[MATERIAL FOR THE TASK]
⁂

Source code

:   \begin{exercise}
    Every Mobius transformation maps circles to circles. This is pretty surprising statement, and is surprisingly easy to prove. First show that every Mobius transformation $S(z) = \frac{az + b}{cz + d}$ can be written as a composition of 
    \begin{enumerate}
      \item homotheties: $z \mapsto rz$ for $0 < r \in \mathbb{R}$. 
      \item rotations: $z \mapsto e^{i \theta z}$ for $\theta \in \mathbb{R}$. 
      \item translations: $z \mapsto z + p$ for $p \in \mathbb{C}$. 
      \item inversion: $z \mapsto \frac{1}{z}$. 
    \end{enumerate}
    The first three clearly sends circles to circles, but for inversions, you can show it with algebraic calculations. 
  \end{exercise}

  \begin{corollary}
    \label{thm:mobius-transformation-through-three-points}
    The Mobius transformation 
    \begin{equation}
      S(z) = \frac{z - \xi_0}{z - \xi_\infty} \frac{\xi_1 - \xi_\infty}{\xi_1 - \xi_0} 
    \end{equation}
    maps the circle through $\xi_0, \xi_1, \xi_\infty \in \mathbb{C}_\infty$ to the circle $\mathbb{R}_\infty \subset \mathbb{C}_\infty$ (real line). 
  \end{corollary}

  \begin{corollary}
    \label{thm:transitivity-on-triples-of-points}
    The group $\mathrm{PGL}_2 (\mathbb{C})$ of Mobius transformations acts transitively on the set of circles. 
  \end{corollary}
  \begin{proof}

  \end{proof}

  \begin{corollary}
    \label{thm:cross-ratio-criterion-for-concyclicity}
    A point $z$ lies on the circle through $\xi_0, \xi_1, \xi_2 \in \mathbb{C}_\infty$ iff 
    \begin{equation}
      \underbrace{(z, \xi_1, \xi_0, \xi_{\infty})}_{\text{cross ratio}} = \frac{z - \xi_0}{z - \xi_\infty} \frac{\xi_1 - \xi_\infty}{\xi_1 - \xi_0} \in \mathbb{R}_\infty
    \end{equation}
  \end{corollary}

⁂

Your reply should be only the number of lines in the preceding data that include the word "three".

2